Bravo Dishes The Dirt on The Daily News
Monday, July 17, 2006; Page C01
George Rush, a New York Daily News gossip columnist, describes one of the benefits of his job:
"Occasionally you can squeeze the genitalia of powerful people and make them yell or threaten to sue you, and that's kind of a kick."
Kerry Burke, a News reporter, spills the secret of how he gets people to talk: "There are times I've gone to doors and started kicking them, and either that door is gonna give or the person on the other side is gonna answer, because I need that quote."
Tabloid journalism is an art unto itself, a rock-'em, sock-'em, go-for-the-jugular enterprise that conjures up the get-me-rewrite days of newspapering. And these comments in "Tabloid Wars," a six-part Bravo series on the Daily News that debuts next Monday, capture much of the flavor.
With the media's reputation at record lows, reporters are unlikely protagonists these days. They are more often in the spotlight for fabrication or plagiarism, for protecting unnamed sources in tangled scandals, or for publishing classified information that the administration says undermines the war on terror. But the bulk of reporting in this country is local reporting on matters closest to people's lives -- violent crime is a staple, especially in New York -- and that is Bravo's focus.

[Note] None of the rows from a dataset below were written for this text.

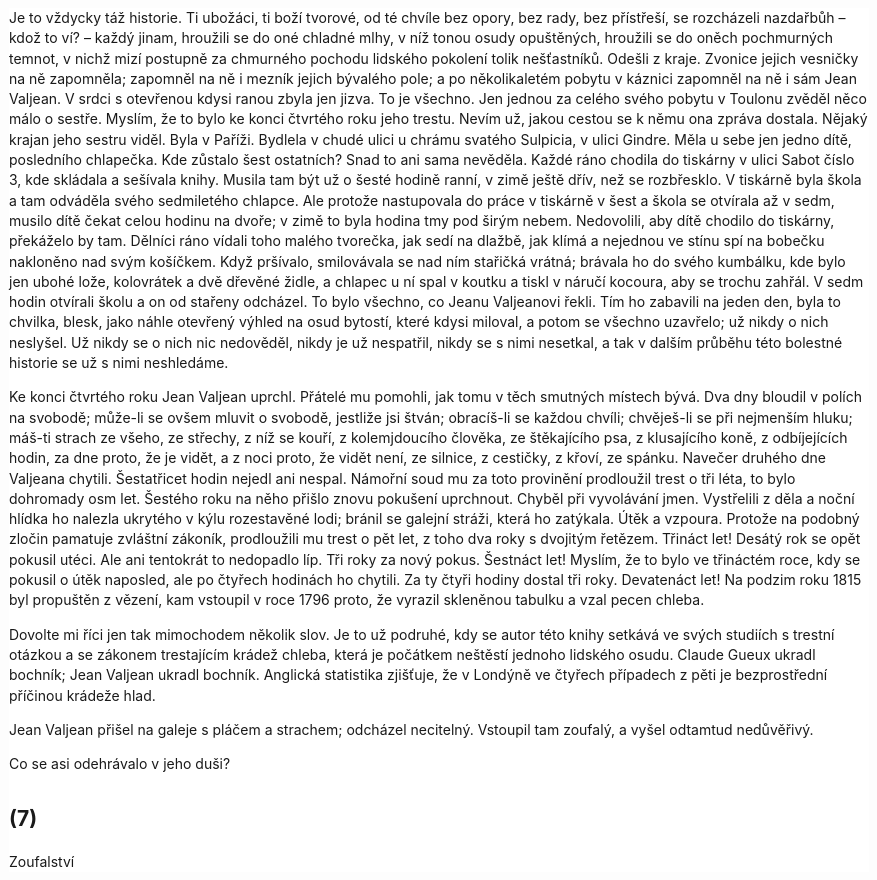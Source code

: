 Je to vždycky táž historie. Ti ubožáci, ti boží tvorové, od té chvíle bez opory, bez rady, bez přístřeší, se rozcházeli nazdařbůh – kdož to ví? – každý jinam, hroužili se do oné chladné mlhy, v níž tonou osudy opuštěných, hroužili se do oněch pochmurných temnot, v nichž mizí postupně za chmurného pochodu lidského pokolení tolik nešťastníků. Odešli z kraje. Zvonice jejich vesničky na ně zapomněla; zapomněl na ně i mezník jejich bývalého pole; a po několikaletém pobytu v káznici zapomněl na ně i sám Jean Valjean. V srdci s otevřenou kdysi ranou zbyla jen jizva. To je všechno. Jen jednou za celého svého pobytu v Toulonu zvěděl něco málo o sestře. Myslím, že to bylo ke konci čtvrtého roku jeho trestu. Nevím už, jakou cestou se k němu ona zpráva dostala. Nějaký krajan jeho sestru viděl. Byla v Paříži. Bydlela v chudé ulici u chrámu svatého Sulpicia, v ulici Gindre. Měla u sebe jen jedno dítě, posledního chlapečka. Kde zůstalo šest ostatních? Snad to ani sama nevěděla. Každé ráno chodila do tiskárny v ulici Sabot číslo 3, kde skládala a sešívala knihy. Musila tam být už o šesté hodině ranní, v zimě ještě dřív, než se rozbřesklo. V tiskárně byla škola a tam odváděla svého sedmiletého chlapce. Ale protože nastupovala do práce v tiskárně v šest a škola se otvírala až v sedm, musilo dítě čekat celou hodinu na dvoře; v zimě to byla hodina tmy pod širým nebem. Nedovolili, aby dítě chodilo do tiskárny, překáželo by tam. Dělníci ráno vídali toho malého tvorečka, jak sedí na dlažbě, jak klímá a nejednou ve stínu spí na bobečku nakloněno nad svým košíčkem. Když pršívalo, smilovávala se nad ním stařičká vrátná; brávala ho do svého kumbálku, kde bylo jen ubohé lože, kolovrátek a dvě dřevěné židle, a chlapec u ní spal v koutku a tiskl v náručí kocoura, aby se trochu zahřál. V sedm hodin otvírali školu a on od stařeny odcházel. To bylo všechno, co Jeanu Valjeanovi řekli. Tím ho zabavili na jeden den, byla to chvilka, blesk, jako náhle otevřený výhled na osud bytostí, které kdysi miloval, a potom se všechno uzavřelo; už nikdy o nich neslyšel. Už nikdy se o nich nic nedověděl, nikdy je už nespatřil, nikdy se s nimi nesetkal, a tak v dalším průběhu této bolestné historie se už s nimi neshledáme.

Ke konci čtvrtého roku Jean Valjean uprchl. Přátelé mu pomohli, jak tomu v těch smutných místech bývá. Dva dny bloudil v polích na svobodě; může-li se ovšem mluvit o svobodě, jestliže jsi štván; obracíš-li se každou chvíli; chvěješ-li se při nejmenším hluku; máš-ti strach ze všeho, ze střechy, z níž se kouří, z kolemjdoucího člověka, ze štěkajícího psa, z klusajícího koně, z odbíjejících hodin, za dne proto, že je vidět, a z noci proto, že vidět není, ze silnice, z cestičky, z křoví, ze spánku. Navečer druhého dne Valjeana chytili. Šestatřicet hodin nejedl ani nespal. Námořní soud mu za toto provinění prodloužil trest o tři léta, to bylo dohromady osm let. Šestého roku na něho přišlo znovu pokušení uprchnout. Chyběl při vyvolávání jmen. Vystřelili z děla a noční hlídka ho nalezla ukrytého v kýlu rozestavěné lodi; bránil se galejní stráži, která ho zatýkala. Útěk a vzpoura. Protože na podobný zločin pamatuje zvláštní zákoník, prodloužili mu trest o pět let, z toho dva roky s dvojitým řetězem. Třináct let! Desátý rok se opět pokusil utéci. Ale ani tentokrát to nedopadlo líp. Tři roky za nový pokus. Šestnáct let! Myslím, že to bylo ve třináctém roce, kdy se pokusil o útěk naposled, ale po čtyřech hodinách ho chytili. Za ty čtyři hodiny dostal tři roky. Devatenáct let! Na podzim roku 1815 byl propuštěn z vězení, kam vstoupil v roce 1796 proto, že vyrazil skleněnou tabulku a vzal pecen chleba.

Dovolte mi říci jen tak mimochodem několik slov. Je to už podruhé, kdy se autor této knihy setkává ve svých studiích s trestní otázkou a se zákonem trestajícím krádež chleba, která je počátkem neštěstí jednoho lidského osudu. Claude Gueux ukradl bochník; Jean Valjean ukradl bochník. Anglická statistika zjišťuje, že v Londýně ve čtyřech případech z pěti je bezprostřední příčinou krádeže hlad.

Jean Valjean přišel na galeje s pláčem a strachem; odcházel necitelný. Vstoupil tam zoufalý, a vyšel odtamtud nedůvěřivý.

Co se asi odehrávalo v jeho duši?

## (7)  
Zoufalství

The reality series, taped last summer, manages to convey a gritty street feel, though the tight-shot emphasis on crime and celebrities misses much of what a newspaper does, such as reporting on schools, subway problems and City Council meetings.
"It's a 'Law and Order'-type show," says Frances Berwick, Bravo's executive vice president. "You're totally into the characters who are doing their job." The network greenlighted the series after looking at an initial tape of interviews with News staffers, Berwick says. "We felt like we were looking into something cloaked in secrecy and a bit of glamour."
The biggest surprise, says Ted Skillman, an executive producer, was the passion of reporters whom he expected to be cynical: "You see Kerry Burke, who'll go all night long until he drops because he wants to get the story, whether it's celebrity fluff or a triple homicide."
While the series makes much of the News's rivalry with the New York Post, it doesn't deal with the business aspects, such as the evaporation of the 229,000-circulation lead that Mort Zuckerman's News had over Rupert Murdoch's Post five years ago. The News now sells 708,000 copies a day compared with 673,000 for the Post.
Newspapers have a checkered history in film and television portrayals. From the poker-playing Chicago characters of "The Front Page" to the gruff city editor of "Lou Grant" and the hero-detectives of "All the President's Men," journalists have often been cast as lovable rogues or dogged crusaders. But "Absence of Malice," the 1981 film in which Sally Field's character sleeps with sources and concocts a bogus story with prosecutors, ushered in an era in which newspaper types were depicted as unethical sensation-seekers. The Bravo series is more in the mold of Ron Howard's film "The Paper," which was filled with swaggering cop reporters and foulmouthed broads -- but it has the additional virtue of being true.
The first episode of "Tabloid Wars" features Burke knocking on doors after an attack in Howard Beach, Queens, that may have been racially motivated, and later chasing a tip that Robert De Niro's nanny stole from him. Rush is seen cozying up to Victoria Gotti at a party.
Taut editing makes it appear that the reporters are always on the go, always up against nerve-racking deadlines. And the News staffers are hammy enough to strike the proper tough-guy pose as cameras trail them around the city.